There are multiple ways to define the concept
of "species". The choice of definition is dependent
on the particularities of the species concerned. For
example, some species concepts apply more readily toward
sexually reproducing organisms while others lend themselves
better toward asexual organisms. Despite the diversity
of various species concepts, these various concepts
can be placed into one of three broad philosophical
approaches: interbreeding, ecological and phylogenetic.
The biological species concept (BSC) is a classic example
of the interbreeding approach. Defined by Ernst Mayr
in 1942, the BSC states that "species are groups of
actually or potentially interbreeding natural populations,
which are reproductively isolated from other such groups".
Despite its wide and long-term use, the BSC like others
is not without controversy, for example because these
concepts cannot be applied to prokaryotes, and this
is called the species problem. Some researchers have
attempted a unifying monistic definition of species,
while others adopt a pluralistic approach and suggest
that there may be a different ways to logically interpret
the definition of a species."
Barriers to reproduction between two diverging sexual
populations are required for the populations to become
new species. Gene flow may slow this process by spreading
the new genetic variants also to the other populations.
Depending on how far two species have diverged since
their most recent common ancestor, it may still be possible
for them to produce offspring, as with horses and donkeys
mating to produce mules. Such hybrids are generally
infertile. In this case, closely related species may
regularly interbreed, but hybrids will be selected against
and the species will remain distinct. However, viable
hybrids are occasionally formed and these new species
can either have properties intermediate between their
parent species, or possess a totally new phenotype.
The importance of hybridisation in producing new species
of animals is unclear, although cases have been seen
in many types of animals, with the gray tree frog being
a particularly well-studied example.
Speciation has been observed multiple times under
both controlled laboratory conditions and in nature.
In sexually reproducing organisms, speciation results
from reproductive isolation followed by genealogical
divergence. There are four mechanisms for speciation.
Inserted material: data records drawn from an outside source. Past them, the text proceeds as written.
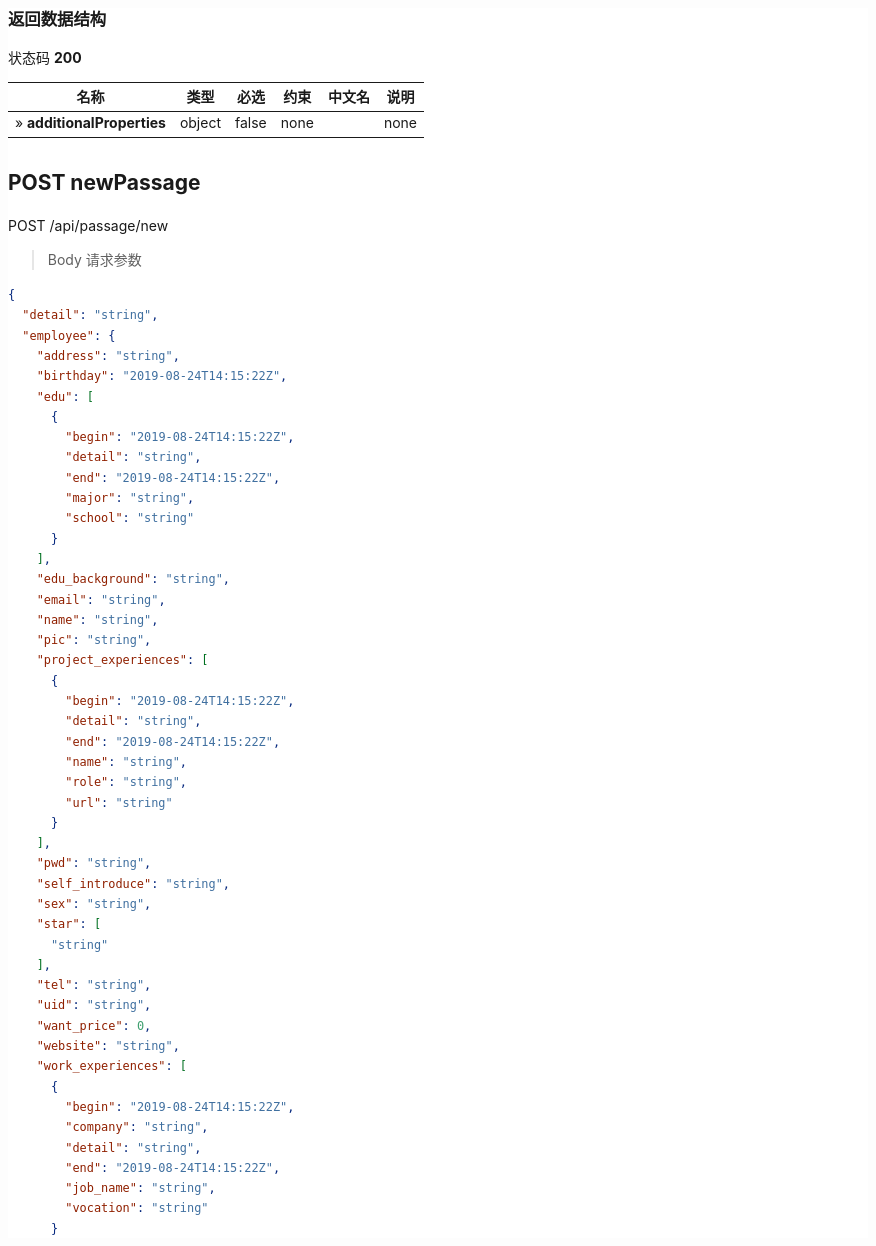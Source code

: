 ### 返回数据结构

状态码 **200**

| 名称                         | 类型     | 必选    | 约束   | 中文名 | 说明   |
|----------------------------|--------|-------|------|-----|------|
| » **additionalProperties** | object | false | none |     | none |

<a id="opIdnewPassageUsingPOST"></a>

## POST newPassage

POST /api/passage/new

> Body 请求参数

```json
{
  "detail": "string",
  "employee": {
    "address": "string",
    "birthday": "2019-08-24T14:15:22Z",
    "edu": [
      {
        "begin": "2019-08-24T14:15:22Z",
        "detail": "string",
        "end": "2019-08-24T14:15:22Z",
        "major": "string",
        "school": "string"
      }
    ],
    "edu_background": "string",
    "email": "string",
    "name": "string",
    "pic": "string",
    "project_experiences": [
      {
        "begin": "2019-08-24T14:15:22Z",
        "detail": "string",
        "end": "2019-08-24T14:15:22Z",
        "name": "string",
        "role": "string",
        "url": "string"
      }
    ],
    "pwd": "string",
    "self_introduce": "string",
    "sex": "string",
    "star": [
      "string"
    ],
    "tel": "string",
    "uid": "string",
    "want_price": 0,
    "website": "string",
    "work_experiences": [
      {
        "begin": "2019-08-24T14:15:22Z",
        "company": "string",
        "detail": "string",
        "end": "2019-08-24T14:15:22Z",
        "job_name": "string",
        "vocation": "string"
      }
```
The most common in animals is allopatric speciation,
which occurs in populations initially isolated geographically,
such as by habitat fragmentation or migration. Selection
under these conditions can produce very rapid changes
in the appearance and behaviour of organisms. As selection
and drift act independently on populations isolated
from the rest of their species, separation may eventually
produce organisms that cannot interbreed.
The second mechanism of speciation is peripatric
speciation, which occurs when small populations of organisms
become isolated in a new environment. This differs from
allopatric speciation in that the isolated populations
are numerically much smaller than the parental population.
Here, the founder effect causes rapid speciation after
an increase in inbreeding increases selection on homozygotes,
leading to rapid genetic change.
The third mechanism of speciation is parapatric speciation.
This is similar to peripatric speciation in that a small
population enters a new habitat, but differs in that
there is no physical separation between these two populations.
Instead, speciation results from the evolution of mechanisms
that reduce gene flow between the two populations. Generally
this occurs when there has been a drastic change in
the environment within the parental species' habitat.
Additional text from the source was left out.